[Opening Input section]

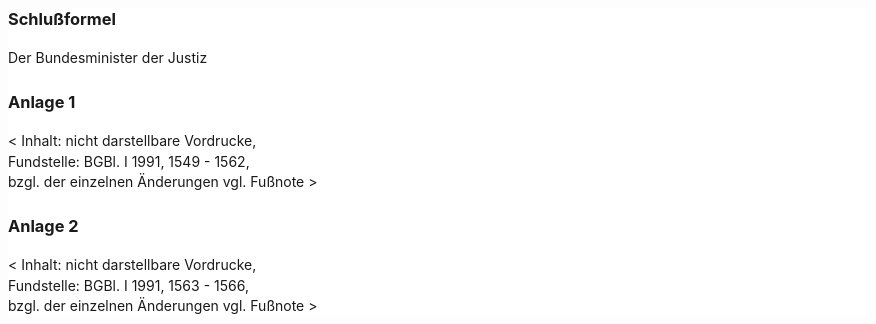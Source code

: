 <span id="BJNR006930977BJNE000500306.html"></span>

### Schlußformel  

<div>

<div class="jnhtml">

<div>

<div class="jurAbsatz">

<span class="SP">Der Bundesminister der Justiz</span>

</div>

</div>

</div>

</div>

<span id="BJNR006930977BJNE000604310.html"></span>

### Anlage 1  

<div>

<div class="jnhtml">

<div>

<div class="jurAbsatz">

<div class="kommentar_Fundstelle">

\< Inhalt: nicht darstellbare Vordrucke,  
Fundstelle: BGBl. I 1991, 1549 - 1562,  
bzgl. der einzelnen Änderungen vgl. Fußnote \>

</div>

</div>

</div>

</div>

</div>

<span id="BJNR006930977BJNE000702307.html"></span>

### Anlage 2  

<div>

<div class="jnhtml">

<div>

<div class="jurAbsatz">

<div class="kommentar_Fundstelle">

\< Inhalt: nicht darstellbare Vordrucke,  
Fundstelle: BGBl. I 1991, 1563 - 1566,  
bzgl. der einzelnen Änderungen vgl. Fußnote \>

</div>

</div>

</div>

</div>

</div>

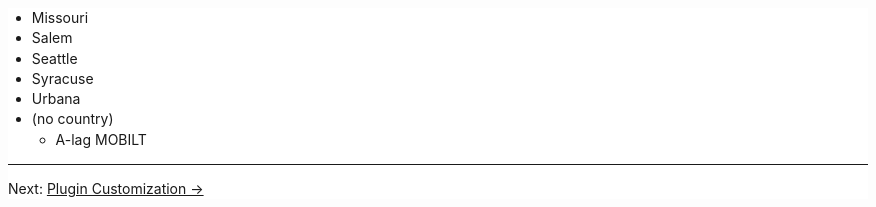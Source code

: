   * Missouri
  * Salem
  * Seattle
  * Syracuse 
  * Urbana 
* (no country) 
  * A-lag MOBILT

---

Next: [Plugin Customization →](customization.md)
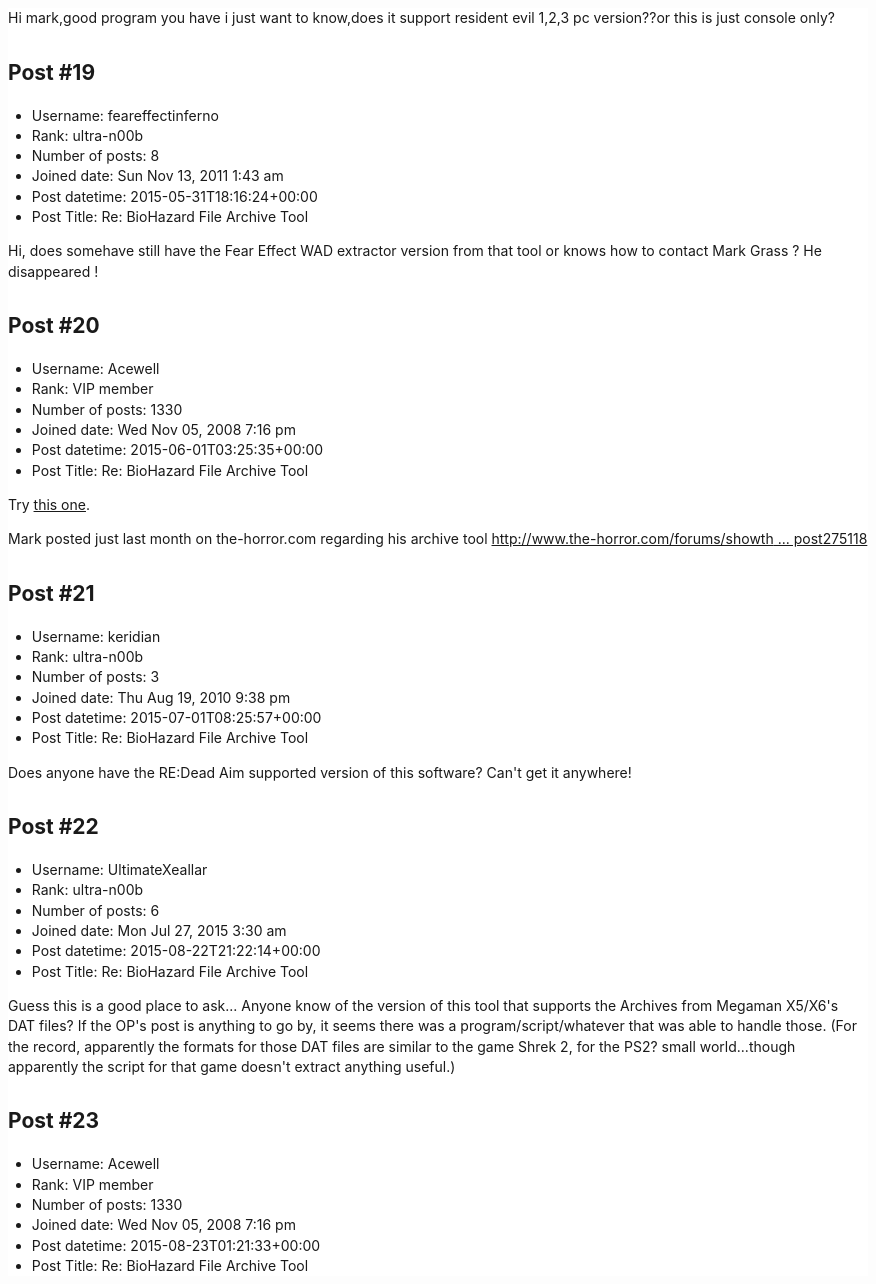 Hi mark,good program you have  i just want to know,does it support resident evil 1,2,3 pc version??or this is just console only?
## Post #19
- Username: feareffectinferno
- Rank: ultra-n00b
- Number of posts: 8
- Joined date: Sun Nov 13, 2011 1:43 am
- Post datetime: 2015-05-31T18:16:24+00:00
- Post Title: Re: BioHazard File Archive Tool

Hi, does somehave still have the Fear Effect WAD extractor version from that tool or knows how to contact Mark Grass ? He disappeared !
## Post #20
- Username: Acewell
- Rank: VIP member
- Number of posts: 1330
- Joined date: Wed Nov 05, 2008 7:16 pm
- Post datetime: 2015-06-01T03:25:35+00:00
- Post Title: Re: BioHazard File Archive Tool

Try [this one](http://www.mediafire.com/download/6597al60vz2r3vm/biofat_svn06232011.zip).

Mark posted just last month on the-horror.com regarding his archive tool
[http://www.the-horror.com/forums/showth ... post275118](http://www.the-horror.com/forums/showthread.php?8052-BioHazard-File-Archive-Tool&p=275118&viewfull=1#post275118)
## Post #21
- Username: keridian
- Rank: ultra-n00b
- Number of posts: 3
- Joined date: Thu Aug 19, 2010 9:38 pm
- Post datetime: 2015-07-01T08:25:57+00:00
- Post Title: Re: BioHazard File Archive Tool

Does anyone have the RE:Dead Aim supported version of this software?
Can't get it anywhere!
## Post #22
- Username: UltimateXeallar
- Rank: ultra-n00b
- Number of posts: 6
- Joined date: Mon Jul 27, 2015 3:30 am
- Post datetime: 2015-08-22T21:22:14+00:00
- Post Title: Re: BioHazard File Archive Tool

Guess this is a good place to ask...
Anyone know of the version of this tool that supports the Archives from Megaman X5/X6's DAT files?
If the OP's post is anything to go by, it seems there was a program/script/whatever that was able to handle those.
(For the record, apparently the formats for those DAT files are similar to the game Shrek 2, for the PS2?  small world...though apparently the script for that game doesn't extract anything useful.)
## Post #23
- Username: Acewell
- Rank: VIP member
- Number of posts: 1330
- Joined date: Wed Nov 05, 2008 7:16 pm
- Post datetime: 2015-08-23T01:21:33+00:00
- Post Title: Re: BioHazard File Archive Tool
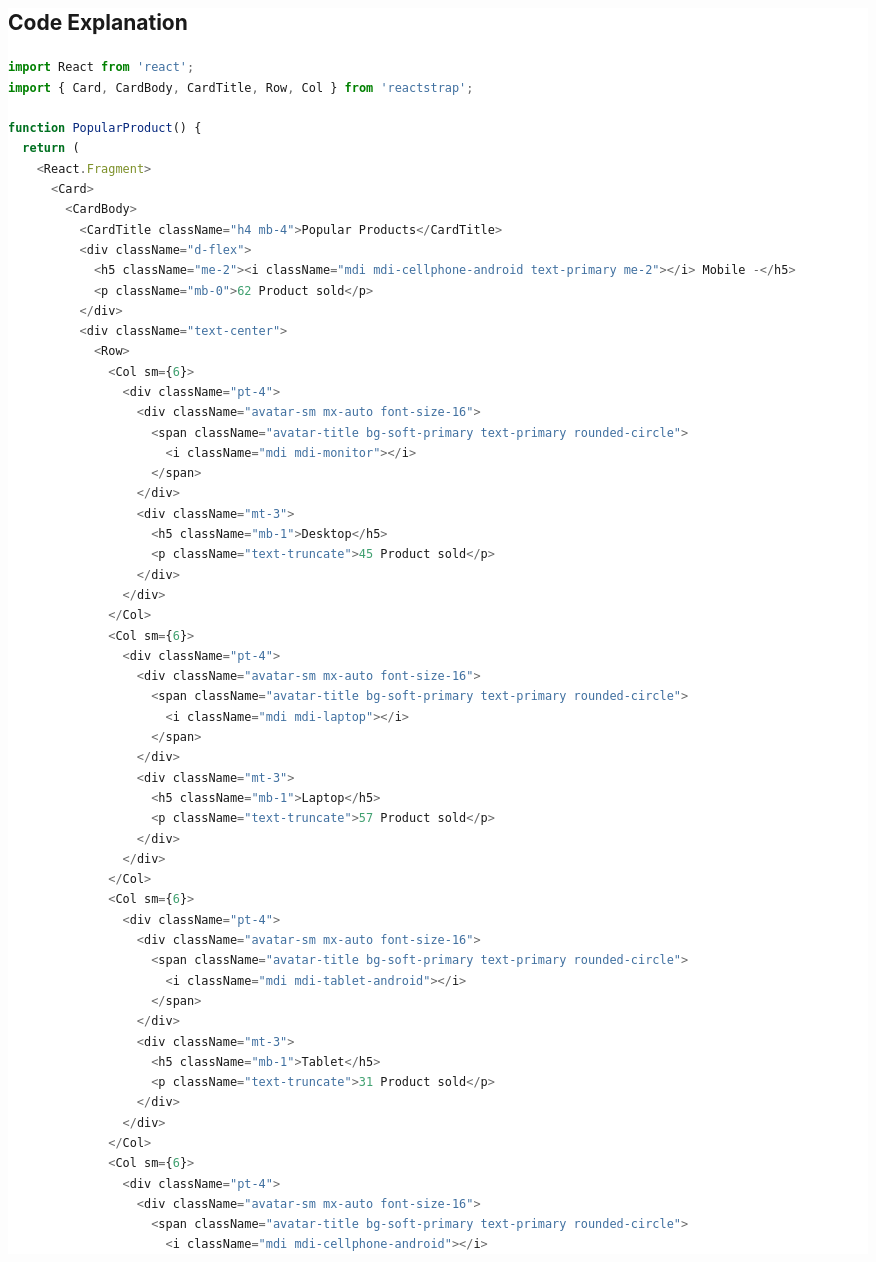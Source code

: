 ## Code Explanation

```javascript
import React from 'react';
import { Card, CardBody, CardTitle, Row, Col } from 'reactstrap';

function PopularProduct() {
  return (
    <React.Fragment>
      <Card>
        <CardBody>
          <CardTitle className="h4 mb-4">Popular Products</CardTitle>
          <div className="d-flex">
            <h5 className="me-2"><i className="mdi mdi-cellphone-android text-primary me-2"></i> Mobile -</h5>
            <p className="mb-0">62 Product sold</p>
          </div>
          <div className="text-center">
            <Row>
              <Col sm={6}>
                <div className="pt-4">
                  <div className="avatar-sm mx-auto font-size-16">
                    <span className="avatar-title bg-soft-primary text-primary rounded-circle">
                      <i className="mdi mdi-monitor"></i>
                    </span>
                  </div>
                  <div className="mt-3">
                    <h5 className="mb-1">Desktop</h5>
                    <p className="text-truncate">45 Product sold</p>
                  </div>
                </div>
              </Col>
              <Col sm={6}>
                <div className="pt-4">
                  <div className="avatar-sm mx-auto font-size-16">
                    <span className="avatar-title bg-soft-primary text-primary rounded-circle">
                      <i className="mdi mdi-laptop"></i>
                    </span>
                  </div>
                  <div className="mt-3">
                    <h5 className="mb-1">Laptop</h5>
                    <p className="text-truncate">57 Product sold</p>
                  </div>
                </div>
              </Col>
              <Col sm={6}>
                <div className="pt-4">
                  <div className="avatar-sm mx-auto font-size-16">
                    <span className="avatar-title bg-soft-primary text-primary rounded-circle">
                      <i className="mdi mdi-tablet-android"></i>
                    </span>
                  </div>
                  <div className="mt-3">
                    <h5 className="mb-1">Tablet</h5>
                    <p className="text-truncate">31 Product sold</p>
                  </div>
                </div>
              </Col>
              <Col sm={6}>
                <div className="pt-4">
                  <div className="avatar-sm mx-auto font-size-16">
                    <span className="avatar-title bg-soft-primary text-primary rounded-circle">
                      <i className="mdi mdi-cellphone-android"></i>
```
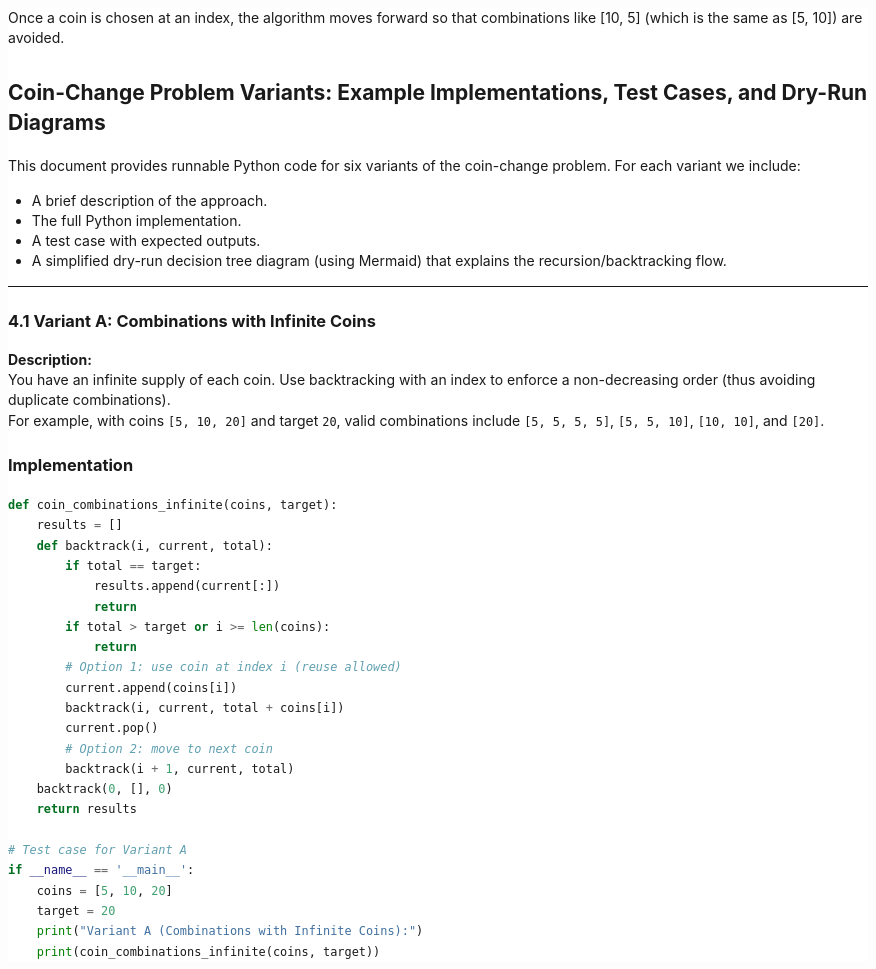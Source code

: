 Once a coin is chosen at an index, the algorithm moves forward so that combinations like [10, 5] (which is the same as [5, 10]) are avoided.

## Coin-Change Problem Variants: Example Implementations, Test Cases, and Dry-Run Diagrams

This document provides runnable Python code for six variants of the coin-change problem. For each variant we include:
- A brief description of the approach.
- The full Python implementation.
- A test case with expected outputs.
- A simplified dry-run decision tree diagram (using Mermaid) that explains the recursion/backtracking flow.

---

### 4.1 Variant A: Combinations with Infinite Coins

**Description:**  
You have an infinite supply of each coin. Use backtracking with an index to enforce a non-decreasing order (thus avoiding duplicate combinations).  
For example, with coins `[5, 10, 20]` and target `20`, valid combinations include `[5, 5, 5, 5]`, `[5, 5, 10]`, `[10, 10]`, and `[20]`.

### Implementation

```python
def coin_combinations_infinite(coins, target):
    results = []
    def backtrack(i, current, total):
        if total == target:
            results.append(current[:])
            return
        if total > target or i >= len(coins):
            return
        # Option 1: use coin at index i (reuse allowed)
        current.append(coins[i])
        backtrack(i, current, total + coins[i])
        current.pop()
        # Option 2: move to next coin
        backtrack(i + 1, current, total)
    backtrack(0, [], 0)
    return results

# Test case for Variant A
if __name__ == '__main__':
    coins = [5, 10, 20]
    target = 20
    print("Variant A (Combinations with Infinite Coins):")
    print(coin_combinations_infinite(coins, target))
```
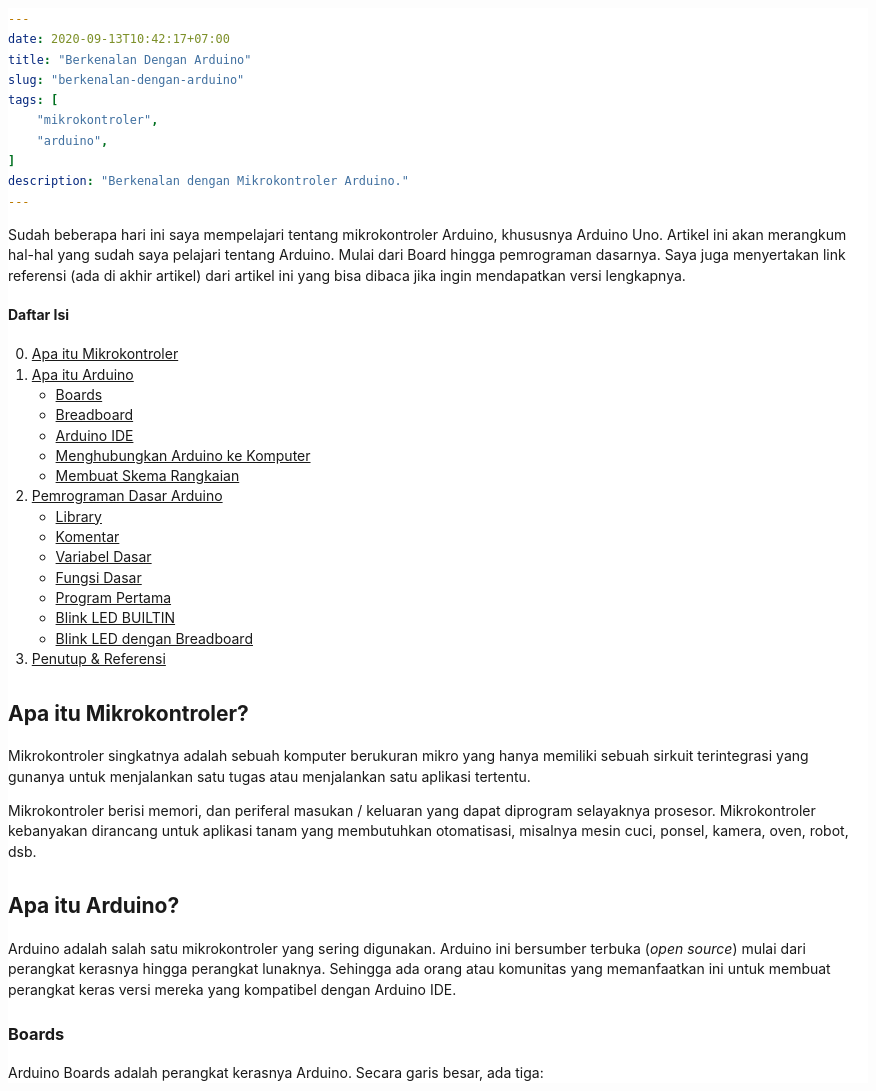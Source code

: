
 ```yaml
---
date: 2020-09-13T10:42:17+07:00
title: "Berkenalan Dengan Arduino"
slug: "berkenalan-dengan-arduino"
tags: [
    "mikrokontroler",
    "arduino",
]
description: "Berkenalan dengan Mikrokontroler Arduino."
---
```


Sudah beberapa hari ini saya mempelajari tentang mikrokontroler Arduino, khususnya Arduino Uno. Artikel ini akan merangkum hal-hal yang sudah saya pelajari tentang Arduino. Mulai dari Board hingga pemrograman dasarnya. Saya juga menyertakan link referensi (ada di akhir artikel) dari artikel ini yang bisa dibaca jika ingin mendapatkan versi lengkapnya.

#### Daftar Isi
0. [Apa itu Mikrokontroler](#apa-itu-mikrokontroler)
1. [Apa itu Arduino](#apa-itu-arduino)
    - [Boards](#boards)
    - [Breadboard](#breadboard)
    - [Arduino IDE](#arduino-ide)
    - [Menghubungkan Arduino ke Komputer](#menghubungkan-arduino-ke-komputer)
    - [Membuat Skema Rangkaian](#membuat-skema-rangkaian)
2. [Pemrograman Dasar Arduino](#pemrograman-dasar-arduino)
    - [Library](#library)
    - [Komentar](#komentar)
    - [Variabel Dasar](#variabel-dasar)
    - [Fungsi Dasar](#fungsi-dasar)
    - [Program Pertama](#program-pertama)
    - [Blink LED BUILTIN](#blink-led-builtin)
    - [Blink LED dengan Breadboard](#blink-led-dengan-breadboard)
3. [Penutup & Referensi](#penutup)

## Apa itu Mikrokontroler?
Mikrokontroler singkatnya adalah sebuah komputer berukuran mikro yang hanya memiliki sebuah sirkuit terintegrasi yang gunanya untuk menjalankan satu tugas atau menjalankan satu aplikasi tertentu.

Mikrokontroler berisi memori, dan periferal masukan / keluaran yang dapat diprogram selayaknya prosesor. Mikrokontroler kebanyakan dirancang untuk aplikasi tanam yang membutuhkan otomatisasi, misalnya mesin cuci, ponsel, kamera, oven, robot, dsb.

## Apa itu Arduino?
Arduino adalah salah satu mikrokontroler yang sering digunakan. Arduino ini bersumber terbuka (_open source_) mulai dari perangkat kerasnya hingga perangkat lunaknya. Sehingga ada orang atau komunitas yang memanfaatkan ini untuk membuat perangkat keras versi mereka yang kompatibel dengan Arduino IDE.

### Boards
Arduino Boards adalah perangkat kerasnya Arduino. Secara garis besar, ada tiga:

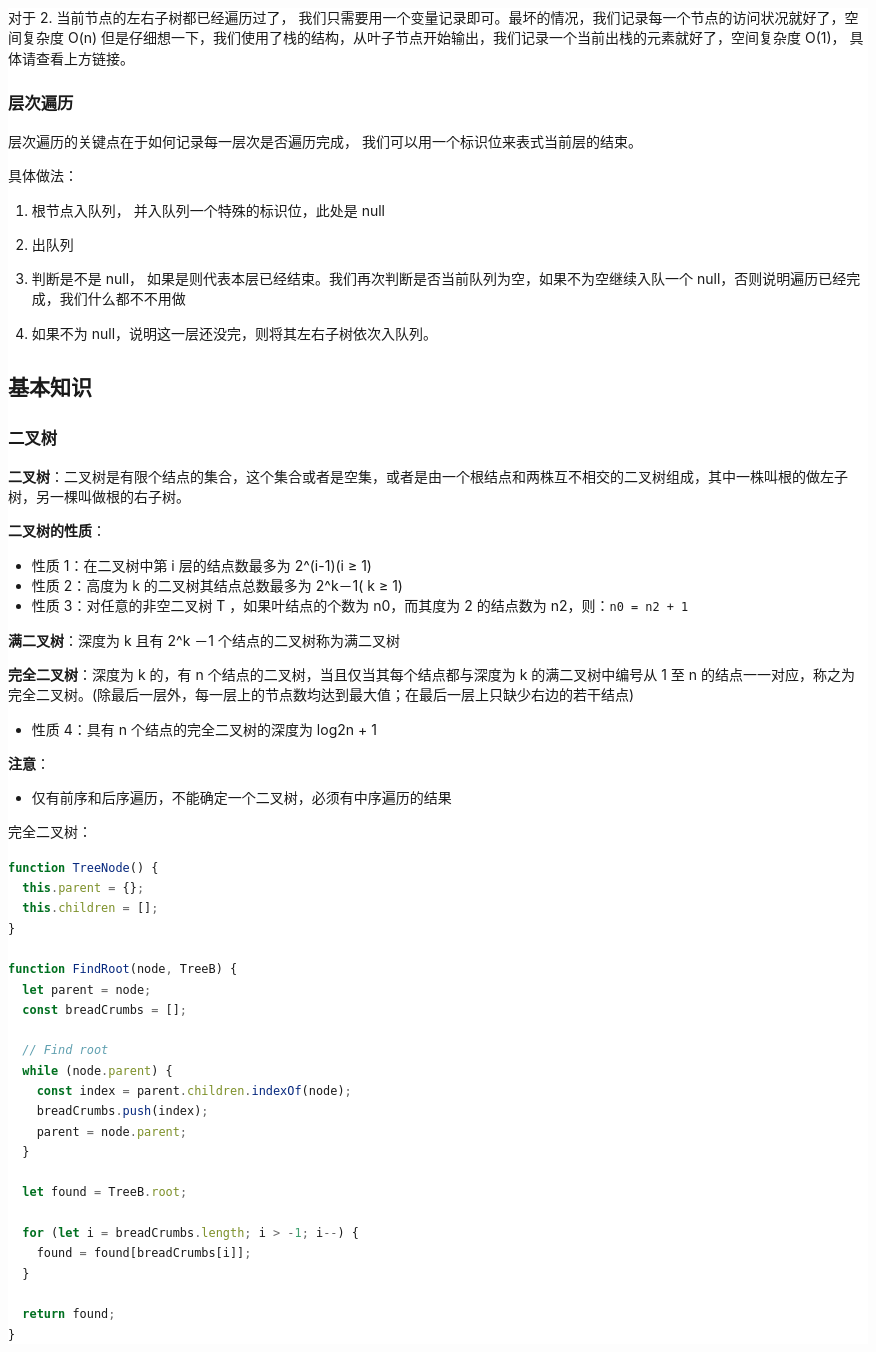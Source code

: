 对于 2. 当前节点的左右子树都已经遍历过了， 我们只需要用一个变量记录即可。最坏的情况，我们记录每一个节点的访问状况就好了，空间复杂度 O(n)
但是仔细想一下，我们使用了栈的结构，从叶子节点开始输出，我们记录一个当前出栈的元素就好了，空间复杂度 O(1)， 具体请查看上方链接。

### 层次遍历

层次遍历的关键点在于如何记录每一层次是否遍历完成， 我们可以用一个标识位来表式当前层的结束。

具体做法：

1. 根节点入队列， 并入队列一个特殊的标识位，此处是 null

2. 出队列

3. 判断是不是 null， 如果是则代表本层已经结束。我们再次判断是否当前队列为空，如果不为空继续入队一个 null，否则说明遍历已经完成，我们什么都不不用做

4. 如果不为 null，说明这一层还没完，则将其左右子树依次入队列。

## 基本知识

### 二叉树

**二叉树**：二叉树是有限个结点的集合，这个集合或者是空集，或者是由一个根结点和两株互不相交的二叉树组成，其中一株叫根的做左子树，另一棵叫做根的右子树。

**二叉树的性质**：

- 性质 1：在二叉树中第 i 层的结点数最多为 2^(i-1)(i ≥ 1)
- 性质 2：高度为 k 的二叉树其结点总数最多为 2^k－1( k ≥ 1)
- 性质 3：对任意的非空二叉树 T ，如果叶结点的个数为 n0，而其度为 2 的结点数为 n2，则：`n0 = n2 + 1`

**满二叉树**：深度为 k 且有 2^k －1 个结点的二叉树称为满二叉树

**完全二叉树**：深度为 k 的，有 n 个结点的二叉树，当且仅当其每个结点都与深度为 k 的满二叉树中编号从 1 至 n 的结点一一对应，称之为完全二叉树。(除最后一层外，每一层上的节点数均达到最大值；在最后一层上只缺少右边的若干结点)

- 性质 4：具有 n 个结点的完全二叉树的深度为 log2n + 1

**注意**：

- 仅有前序和后序遍历，不能确定一个二叉树，必须有中序遍历的结果

完全二叉树：

```js
function TreeNode() {
  this.parent = {};
  this.children = [];
}

function FindRoot(node, TreeB) {
  let parent = node;
  const breadCrumbs = [];

  // Find root
  while (node.parent) {
    const index = parent.children.indexOf(node);
    breadCrumbs.push(index);
    parent = node.parent;
  }

  let found = TreeB.root;

  for (let i = breadCrumbs.length; i > -1; i--) {
    found = found[breadCrumbs[i]];
  }

  return found;
}
```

[Closing Input section]

• [Brief]:
One number is the expected answer: the count of lines above that hold the word "function".

• [Output of the exercise]:
3